Nunca como ahora, la literatura dominicana había logrado colocarse en un lugar tan significativo y trascendente. Las más recientes publicaciones de las ediciones españolas de las obras de Juan Bosch, Marcio Veloz Maggiolo, Pedro Antonio Valdez, Alexis Gómez-Rosa, José Mármol, entre otros, así lo indican. Este hecho puede admitir las más variadas formulaciones y los más diversos matices y grados de interpretaciones. De lo que no cabe duda es del impulso de la literatura dominicana en el mercado del libro internacional.

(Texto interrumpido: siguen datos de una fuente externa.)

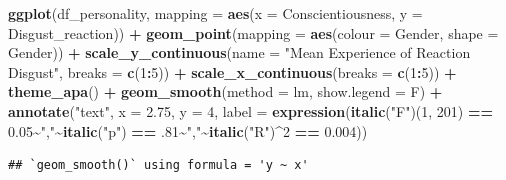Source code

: \documentclass[
]{book}
\newenvironment{Shaded}{\begin{snugshade}}{\end{snugshade}}
\newcommand{\AttributeTok}[1]{\textcolor[rgb]{0.13,0.29,0.53}{#1}}
\newcommand{\DecValTok}[1]{\textcolor[rgb]{0.00,0.00,0.81}{#1}}
\newcommand{\FloatTok}[1]{\textcolor[rgb]{0.00,0.00,0.81}{#1}}
\newcommand{\FunctionTok}[1]{\textcolor[rgb]{0.13,0.29,0.53}{\textbf{#1}}}
\newcommand{\NormalTok}[1]{#1}
\newcommand{\SpecialCharTok}[1]{\textcolor[rgb]{0.81,0.36,0.00}{\textbf{#1}}}
\newcommand{\StringTok}[1]{\textcolor[rgb]{0.31,0.60,0.02}{#1}}
\begin{document}
\begin{Shaded}
\begin{Highlighting}[]
\FunctionTok{ggplot}\NormalTok{(df\_personality, }\AttributeTok{mapping =} \FunctionTok{aes}\NormalTok{(}\AttributeTok{x =}\NormalTok{ Conscientiousness, }\AttributeTok{y =}\NormalTok{ Disgust\_reaction)) }\SpecialCharTok{+}
  \FunctionTok{geom\_point}\NormalTok{(}\AttributeTok{mapping =} \FunctionTok{aes}\NormalTok{(}\AttributeTok{colour =}\NormalTok{ Gender, }\AttributeTok{shape =}\NormalTok{ Gender)) }\SpecialCharTok{+}
  \FunctionTok{scale\_y\_continuous}\NormalTok{(}\AttributeTok{name =} \StringTok{"Mean Experience of Reaction Disgust"}\NormalTok{, }\AttributeTok{breaks =} \FunctionTok{c}\NormalTok{(}\DecValTok{1}\SpecialCharTok{:}\DecValTok{5}\NormalTok{)) }\SpecialCharTok{+}
  \FunctionTok{scale\_x\_continuous}\NormalTok{(}\AttributeTok{breaks =} \FunctionTok{c}\NormalTok{(}\DecValTok{1}\SpecialCharTok{:}\DecValTok{5}\NormalTok{)) }\SpecialCharTok{+}
  \FunctionTok{theme\_apa}\NormalTok{() }\SpecialCharTok{+}
  \FunctionTok{geom\_smooth}\NormalTok{(}\AttributeTok{method =}\NormalTok{ lm, }\AttributeTok{show.legend =}\NormalTok{ F) }\SpecialCharTok{+}
  \FunctionTok{annotate}\NormalTok{(}\StringTok{"text"}\NormalTok{, }\AttributeTok{x =} \FloatTok{2.75}\NormalTok{, }\AttributeTok{y =} \DecValTok{4}\NormalTok{,}
           \AttributeTok{label =} \FunctionTok{expression}\NormalTok{(}\FunctionTok{italic}\NormalTok{(}\StringTok{"F"}\NormalTok{)(}\DecValTok{1}\NormalTok{, }\DecValTok{201}\NormalTok{) }\SpecialCharTok{==} \FloatTok{0.05}\SpecialCharTok{\textasciitilde{}}\StringTok{","}\SpecialCharTok{\textasciitilde{}}\FunctionTok{italic}\NormalTok{(}\StringTok{"p"}\NormalTok{) }\SpecialCharTok{==}\NormalTok{ .}\DecValTok{81}\SpecialCharTok{\textasciitilde{}}\StringTok{","}\SpecialCharTok{\textasciitilde{}}\FunctionTok{italic}\NormalTok{(}\StringTok{"R"}\NormalTok{)}\SpecialCharTok{\^{}}\DecValTok{2} \SpecialCharTok{==} \FloatTok{0.004}\NormalTok{))}
\end{Highlighting}
\end{Shaded}

\begin{verbatim}
## `geom_smooth()` using formula = 'y ~ x'
\end{verbatim}
\end{document}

El arte y la literatura, hoy igual que en el pasado, suelen figurarse a sí mismos fuera y por encima del mundo de todos los días, en algún remoto ámbito de la imaginación, un equivalente intelectual de una pastoral o del reino de las hadas, pero no en la plaza del mercado o en la corte de un tribunal codeándose con la vanidad, la codicia, el sexo, el dinero y el poder. El arte siempre ha existido y se ha definido, al menos en parte como un espacio absoluto y devorador de los rancios hábitos de la percepción.

José Mármol, apasionado de la literatura

Nunca ha estado nuestra imaginación más activa en asuntos artísticos, culturales y literarios. Estos hechos se expresan, contundentemente, en el libro Cansancio del Trópico de José Mármol, una selección de artículos y ensayos publicados en el año 2006 por la Editora Bartleby de Madrid, España.

No deja de ser significativo que los temas de este panorámico libro se relacionan con el pensamiento y la poesía, el lenguaje y la filosofía, así como también con el análisis y los hallazgos de algunos escritores dominicanos, hispanoamericanos y españoles, entre otros temas poéticos y culturales.

Desde esta perspectiva, la concepción creativa de una antropología poética se hace quizá más clara. Una consideración sobre el decir universal del poema con relación al pensar basta para establecer la posibilidad de realizar y concluir una composición filosófica del discurso. La significación de este discurso aparece en la génesis recíproca del pensar y del sentir. Considerado aisladamente de esta génesis mutua, el sentimiento razonado a través del lenguaje no es más que una palabra que cubre una multitud de funciones parciales: tendencias afectivas, trastornos lingüísticos, estados de convulsiones internas, intuiciones y catarsis, pasiones y sentimientos.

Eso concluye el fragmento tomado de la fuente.